[Items from a dataset]
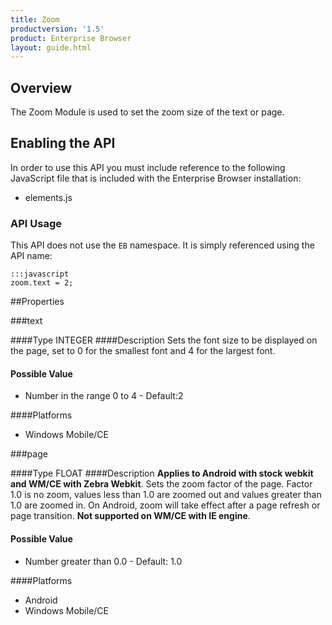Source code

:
 ```yaml
---
title: Zoom
productversion: '1.5'
product: Enterprise Browser
layout: guide.html
---
```


## Overview
The Zoom Module is used to set the zoom size of the text or page.

## Enabling the API
In order to use this API you must include reference to the following JavaScript file that is included with the Enterprise Browser installation:

* elements.js 

### API Usage
This API does not use the `EB` namespace. It is simply referenced using the API name:

	:::javascript
	zoom.text = 2;


##Properties

###text

####Type
<span class='text-info'>INTEGER</span> 
####Description
Sets the font size to be displayed on the page, set to 0 for the smallest font and 4 for the largest font.

#### Possible Value

* Number in the range 0 to 4 - Default:2

####Platforms

* Windows Mobile/CE

###page

####Type
<span class='text-info'>FLOAT</span> 
####Description
**Applies to Android with stock webkit and WM/CE with Zebra Webkit**. Sets the zoom factor of the page. Factor 1.0 is no zoom, values less than 1.0 are zoomed out and values greater than 1.0 are zoomed in. On Android, zoom will take effect after a page refresh or page transition. **Not supported on WM/CE with IE engine**. 

#### Possible Value

* Number greater than 0.0 - Default: 1.0

####Platforms

* Android
* Windows Mobile/CE



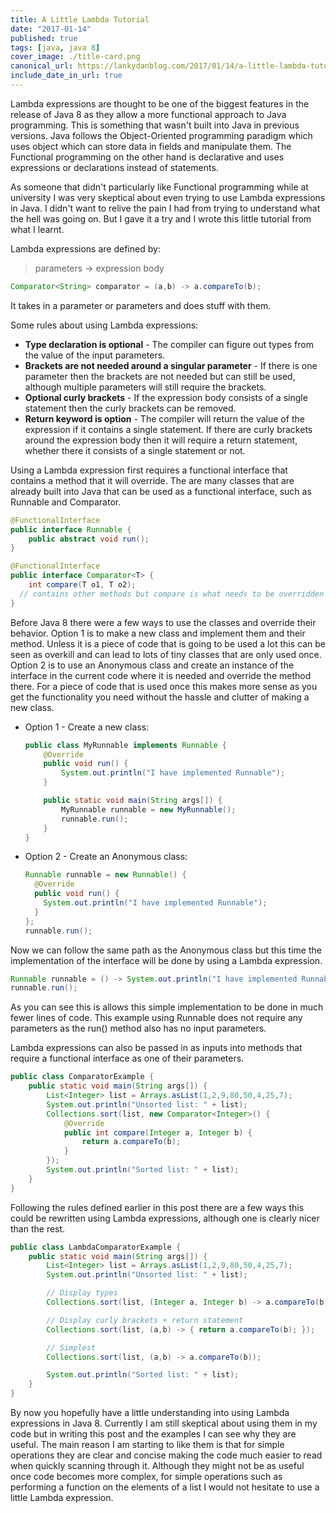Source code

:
 ```yaml
---
title: A Little Lambda Tutorial
date: "2017-01-14"
published: true
tags: [java, java 8]
cover_image: ./title-card.png
canonical_url: https://lankydanblog.com/2017/01/14/a-little-lambda-tutorial/
include_date_in_url: true
---
```


Lambda expressions are thought to be one of the biggest features in the release of Java 8 as they allow a more functional approach to Java programming. This is something that wasn't built into Java in previous versions. Java follows the Object-Oriented programming paradigm which uses object which can store data in fields and manipulate them. The Functional programming on the other hand is declarative and uses expressions or declarations instead of statements.

As someone that didn't particularly like Functional programming while at university I was very skeptical about even trying to use Lambda expressions in Java. I didn't want to relive the pain I had from trying to understand what the hell was going on. But I gave it a try and I wrote this little tutorial from what I learnt.

Lambda expressions are defined by:

> parameters -> expression body

```java
Comparator<String> comparator = (a,b) -> a.compareTo(b);
```

It takes in a parameter or parameters and does stuff with them.

Some rules about using Lambda expressions:

- __Type declaration is optional__ - The compiler can figure out types from the value of the input parameters.
- __Brackets are not needed around a singular parameter__ - If there is one parameter then the brackets are not needed but can still be used, although multiple parameters will still require the brackets.
- __Optional curly brackets__ - If the expression body consists of a single statement then the curly brackets can be removed.
- __Return keyword is option__ - The compiler will return the value of the expression if it contains a single statement. If there are curly brackets around the expression body then it will require a return statement, whether there it consists  of a single statement or not.

Using a Lambda expression first requires a functional interface that contains a method that it will override. The are many classes that are already built into Java that can be used as a functional interface, such as Runnable and Comparator.

```java
@FunctionalInterface
public interface Runnable {
    public abstract void run();
}
```

```java
@FunctionalInterface
public interface Comparator<T> {
    int compare(T o1, T o2);
  // contains other methods but compare is what needs to be overridden 
}
```

Before Java 8 there were a few ways to use the classes and override their behavior. Option 1 is to make a new class and implement them and their method. Unless it is a piece of code that is going to be used a lot this can be seen as overkill and can lead to lots of tiny classes that are only used once. Option 2  is to use an Anonymous class and create an instance of the interface in the current code where it is needed and override the method there. For a piece of code that is used once this makes more sense as you get the functionality you need without the hassle and clutter of making a new class.

- Option 1 - Create a new class:

  ```java
  public class MyRunnable implements Runnable {
      @Override
      public void run() {
          System.out.println("I have implemented Runnable");
      }

      public static void main(String args[]) {
          MyRunnable runnable = new MyRunnable();
          runnable.run();
      }
  }
  ```

- Option 2 - Create an Anonymous class:

  ```java
  Runnable runnable = new Runnable() {
    @Override
    public void run() {
      System.out.println("I have implemented Runnable");
    }
  };
  runnable.run();
  ```

Now we can follow the same path as the Anonymous class but this time the implementation of the interface will be done by using a Lambda expression.

```java
Runnable runnable = () -> System.out.println("I have implemented Runnable");
runnable.run();
```

As you can see this is allows this simple implementation to be done in much fewer lines of code. This example using Runnable does not require any parameters as the run() method also has no input parameters.

Lambda expressions can also be passed in as inputs into methods that require a functional interface as one of their parameters.

```java
public class ComparatorExample {
    public static void main(String args[]) {
        List<Integer> list = Arrays.asList(1,2,9,80,50,4,25,7);
        System.out.println("Unsorted list: " + list);
        Collections.sort(list, new Comparator<Integer>() {
            @Override
            public int compare(Integer a, Integer b) {
                return a.compareTo(b);
            }
        });
        System.out.println("Sorted list: " + list);
    }
}
```

Following the rules defined earlier in this post there are a few ways this could be rewritten using Lambda expressions, although one is clearly nicer than the rest.

```java
public class LambdaComparatorExample {
    public static void main(String args[]) {
        List<Integer> list = Arrays.asList(1,2,9,80,50,4,25,7);
        System.out.println("Unsorted list: " + list);

        // Display types
        Collections.sort(list, (Integer a, Integer b) -> a.compareTo(b));

        // Display curly brackets + return statement
        Collections.sort(list, (a,b) -> { return a.compareTo(b); });

        // Simplest
        Collections.sort(list, (a,b) -> a.compareTo(b));

        System.out.println("Sorted list: " + list);
    }
}
```

By now you hopefully have a little understanding into using Lambda expressions in Java 8. Currently I am still skeptical about using them in my code but in writing this post and the examples I can see why they are useful. The main reason I am starting to like them is that for simple operations they are clear and concise making the code much easier to read when quickly scanning through it. Although they might not be as useful once code becomes more complex, for simple operations such as performing a function on the elements of a list I would not hesitate to use a little Lambda expression.
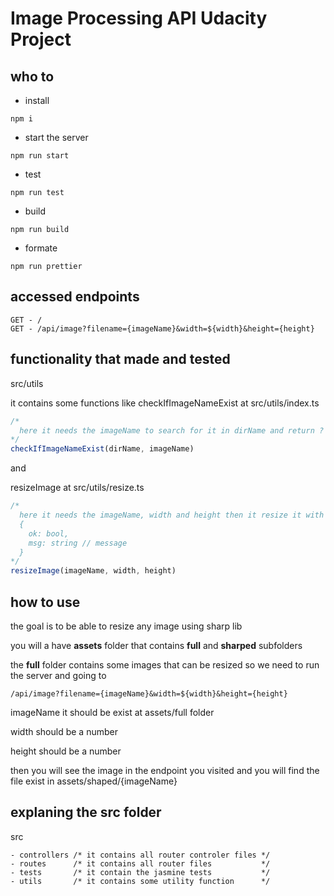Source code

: # Image Processing API Udacity Project

## who to

- install

`npm i`

- start the server

`npm run start`

- test

`npm run test`

- build

`npm run build`

- formate

`npm run prettier`

## accessed endpoints

```
GET - /
GET - /api/image?filename={imageName}&width=${width}&height={height}

```

## functionality that made and tested

src/utils

it contains some functions like
checkIfImageNameExist at src/utils/index.ts

```Javascript
/*
  here it needs the imageName to search for it in dirName and return ? true if found : false if not
*/
checkIfImageNameExist(dirName, imageName)
```

and

resizeImage at src/utils/resize.ts

```Javascript
/*
  here it needs the imageName, width and height then it resize it with sharp library then return
  {
    ok: bool,
    msg: string // message
  }
*/
resizeImage(imageName, width, height)
```

## how to use

the goal is to be able to resize any image using sharp lib

you will a have **assets** folder that contains **full** and **sharped** subfolders

the **full** folder contains some images that can be resized so we need to run the server and going to

```
/api/image?filename={imageName}&width=${width}&height={height}

```

imageName it should be exist at assets/full folder

width should be a number

height should be a number

then you will see the image in the endpoint you visited and you will find the file exist in assets/shaped/{imageName}

## explaning the src folder

src

```
- controllers /* it contains all router controler files */
- routes      /* it contains all router files           */
- tests       /* it contain the jasmine tests           */
- utils       /* it contains some utility function      */
```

Exercise directions: Copy exactly the lines above, from the one containing "checkIfImageNameExist at src/utils/index.ts" through the very last line.

Expected answer:
checkIfImageNameExist at src/utils/index.ts

```Javascript
/*
  here it needs the imageName to search for it in dirName and return ? true if found : false if not
*/
checkIfImageNameExist(dirName, imageName)
```

and

resizeImage at src/utils/resize.ts

```Javascript
/*
  here it needs the imageName, width and height then it resize it with sharp library then return
  {
    ok: bool,
    msg: string // message
  }
*/
resizeImage(imageName, width, height)
```

## how to use

the goal is to be able to resize any image using sharp lib

you will a have **assets** folder that contains **full** and **sharped** subfolders

the **full** folder contains some images that can be resized so we need to run the server and going to

```
/api/image?filename={imageName}&width=${width}&height={height}

```

imageName it should be exist at assets/full folder

width should be a number

height should be a number

then you will see the image in the endpoint you visited and you will find the file exist in assets/shaped/{imageName}

## explaning the src folder

src

```
- controllers /* it contains all router controler files */
- routes      /* it contains all router files           */
- tests       /* it contain the jasmine tests           */
- utils       /* it contains some utility function      */
```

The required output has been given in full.